Re: file modifications using file::find

Welcome to the Monastery.

I created some directories and populated them with files having varying contents and permissions:

$ for i in a b c; do cd $i; echo "DIR: `pwd`"; ls -l; cd ..; done
DIR: /home/ken/tmp/pm_11135362/a
total 1
-rw-r--r-- 1 ken None  0 Jul 25 16:44 empty
---------- 1 ken None 18 Jul 25 16:45 no_access
DIR: /home/ken/tmp/pm_11135362/b
total 1
-r--r--r-- 1 ken None 20 Jul 25 16:49 read_only
DIR: /home/ken/tmp/pm_11135362/c
total 1
-rw-r--r-- 1 ken None 7 Jul 25 16:51 read_write
[download]

I then wrote the following script which does various checks.

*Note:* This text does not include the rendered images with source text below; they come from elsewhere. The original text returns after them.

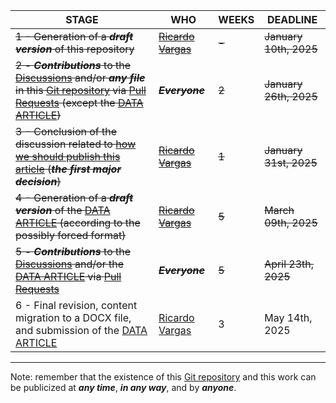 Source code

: | STAGE | WHO | WEEKS | DEADLINE |
| ------- | ------- | ------- | ------- |
| <s>1 - Generation of a ***draft version*** of this repository</s> | <s>[Ricardo Vargas](https://github.com/ricardoevvargas)</s> | <s>-</s> | <s>January 10th, 2025</s> |
| <s>2 - ***Contributions*** to the [Discussions](https://github.com/ricardoevvargas/data-articles-3w-dataset/discussions) and/or ***any file*** in this [Git repository](https://docs.github.com/en/repositories/creating-and-managing-repositories/quickstart-for-repositories) via [Pull Requests](https://docs.github.com/pt/pull-requests/collaborating-with-pull-requests/proposing-changes-to-your-work-with-pull-requests/about-pull-requests) (except the [DATA ARTICLE](DATA_ARTICLE.md))</s> | <s>***Everyone***</s> | <s>2</s> | <s>January 26th, 2025</s> |
| <s>3 - Conclusion of the discussion related to [how we should publish this article](https://github.com/ricardoevvargas/data-articles-3w-dataset/discussions/2) (***the first major decision***)</s> | <s>[Ricardo Vargas](https://github.com/ricardoevvargas)</s> | <s>1</s> | <s>January 31st, 2025</s> |
| <s>4 - Generation of a ***draft version*** of the [DATA ARTICLE](DATA_ARTICLE.md) (according to the possibly forced format)</s> | <s>[Ricardo Vargas](https://github.com/ricardoevvargas)</s> | <s>5</s> | <s>March 09th, 2025</s> |
| <s>5 - ***Contributions*** to the [Discussions](https://github.com/ricardoevvargas/data-articles-3w-dataset/discussions) and/or the [DATA ARTICLE](DATA_ARTICLE.md) via [Pull Requests](https://docs.github.com/pt/pull-requests/collaborating-with-pull-requests/proposing-changes-to-your-work-with-pull-requests/about-pull-requests)</s> | <s>***Everyone***</s> | <s>5</s> | <s>April 23th, 2025</s> |
| 6 - Final revision, content migration to a DOCX file, and submission of the [DATA ARTICLE](DATA_ARTICLE.md) | [Ricardo Vargas](https://github.com/ricardoevvargas) | 3 | May 14th, 2025 |

---
Note: remember that the existence of this [Git repository](https://docs.github.com/en/repositories/creating-and-managing-repositories/quickstart-for-repositories) and this work can be publicized at ***any time***, ***in any way***, and by ***anyone***.
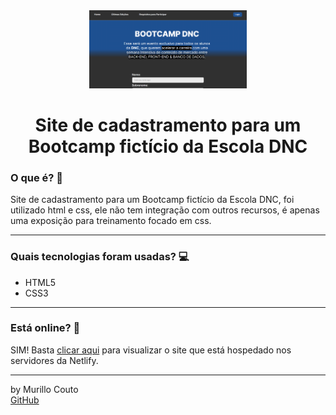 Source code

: <div align="center">
	<a href="(https://github.com/MurilloCouto/bootcamp-dnc)" target="_blank">
		<img src="imagemIntro.png" alt="IntroImage" width="50%"/>
	</a>
</div>

<div align="center">
	<h1>Site de cadastramento para um Bootcamp fictício da Escola DNC</h1>
</div>

### O que é? 🤔
Site de cadastramento para um Bootcamp fictício da Escola DNC, foi utilizado html e css, ele não tem integração com outros recursos, é apenas uma exposição para treinamento focado em css.
<hr>

### Quais tecnologias foram usadas? 💻
- HTML5
- CSS3
<hr>

### Está online? 📡
SIM! Basta [clicar aqui](https://bootcamp-dnc-css.netlify.app/) para visualizar o site que está hospedado nos servidores da Netlify.
<hr>

by Murillo Couto<br>
[GitHub](https://github.com/MurilloCouto)
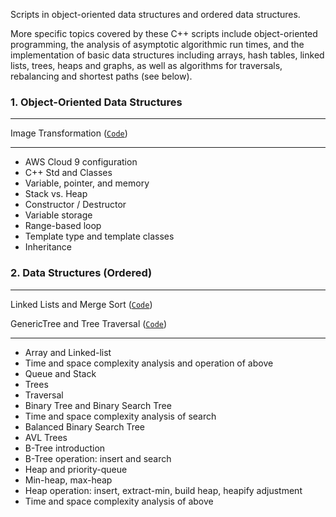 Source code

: Scripts in object-oriented data structures and ordered data structures. 

More specific topics covered by these C++ scripts include object-oriented programming, the analysis of asymptotic algorithmic run times, and the implementation of basic data structures including arrays, hash tables, linked lists, trees, heaps and graphs, as well as algorithms for traversals, rebalancing and shortest paths (see below).

### 1. Object-Oriented Data Structures

---

Image Transformation ([`Code`](https://github.com/daniel-furman/computer-science-fundamentals/blob/master/Week4_ImageTransform_assignment.cpp))

---

* AWS Cloud 9 configuration
* C++ Std and Classes
* Variable, pointer, and memory
* Stack vs. Heap
* Constructor / Destructor
* Variable storage
* Range-based loop
* Template type and template classes
* Inheritance

### 2. Data Structures (Ordered)

---

Linked Lists and Merge Sort ([`Code`](https://github.com/daniel-furman/computer-science-fundamentals/blob/master/Week5_LinkedLists_assignment.h))

GenericTree and Tree Traversal ([`Code`](https://github.com/daniel-furman/computer-science-code/blob/master/Week7_tree_assignment.h))

---

* Array and Linked-list
* Time and space complexity analysis and operation of above
* Queue and Stack
* Trees
* Traversal
* Binary Tree and Binary Search Tree
* Time and space complexity analysis of search
* Balanced Binary Search Tree
* AVL Trees
* B-Tree introduction
* B-Tree operation: insert and search
* Heap and priority-queue
* Min-heap, max-heap
* Heap operation: insert, extract-min, build heap, heapify adjustment
* Time and space complexity analysis of above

The else blocks (with "OK to READ/WRITE") are where you'd call your reading/writing routines.

#!/usr/bin/env perl

use strict;
use warnings;

use Cwd;
use File::Find;

my $cwd = getcwd();
my @dirs = map "$cwd/$_", qw{a b c};

print "--- READING ---\n";
find(\&wanted_to_read, @dirs);

print "--- WRITING ---\n";
find(\&wanted_to_write, @dirs);

sub wanted_to_read {
    if (! -f $File::Find::name) {
        print "$File::Find::name is not a normal file.\n";
    }
    elsif (-z _) {
        print "$File::Find::name is zero-length.\n";
    }
    elsif (! -r _) {
        print "$File::Find::name is not readable.\n";
    }
    else {
        print "OK to READ: $File::Find::name\n";
    }

    return;
}

sub wanted_to_write {
    if (! -f $File::Find::name) {
        print "$File::Find::name is not a normal file.\n";
    }
    elsif (! -r _) {
        print "$File::Find::name is not readable.\n";
    }
    elsif (! -w _) {
        print "$File::Find::name is not writable.\n";
    }
    else {
        print "OK to WRITE: $File::Find::name\n";
    }

    return;
}
[download]

A sample run outputs:

ken@titan ~/tmp/pm_11135362
$ ./pm_11135362_file_find_example.pl
--- READING ---
/home/ken/tmp/pm_11135362/a is not a normal file.
/home/ken/tmp/pm_11135362/a/empty is zero-length.
/home/ken/tmp/pm_11135362/a/no_access is not readable.
/home/ken/tmp/pm_11135362/b is not a normal file.
OK to READ: /home/ken/tmp/pm_11135362/b/read_only
/home/ken/tmp/pm_11135362/c is not a normal file.
OK to READ: /home/ken/tmp/pm_11135362/c/read_write
--- WRITING ---
/home/ken/tmp/pm_11135362/a is not a normal file.
OK to WRITE: /home/ken/tmp/pm_11135362/a/empty
/home/ken/tmp/pm_11135362/a/no_access is not readable.
/home/ken/tmp/pm_11135362/b is not a normal file.
/home/ken/tmp/pm_11135362/b/read_only is not writable.
/home/ken/tmp/pm_11135362/c is not a normal file.
OK to WRITE: /home/ken/tmp/pm_11135362/c/read_write
[download]

I don't know what your reading/writing requirements are. See the open function, in the first instance, if you're unsure about that. Feel free to ask further questions about that if need be.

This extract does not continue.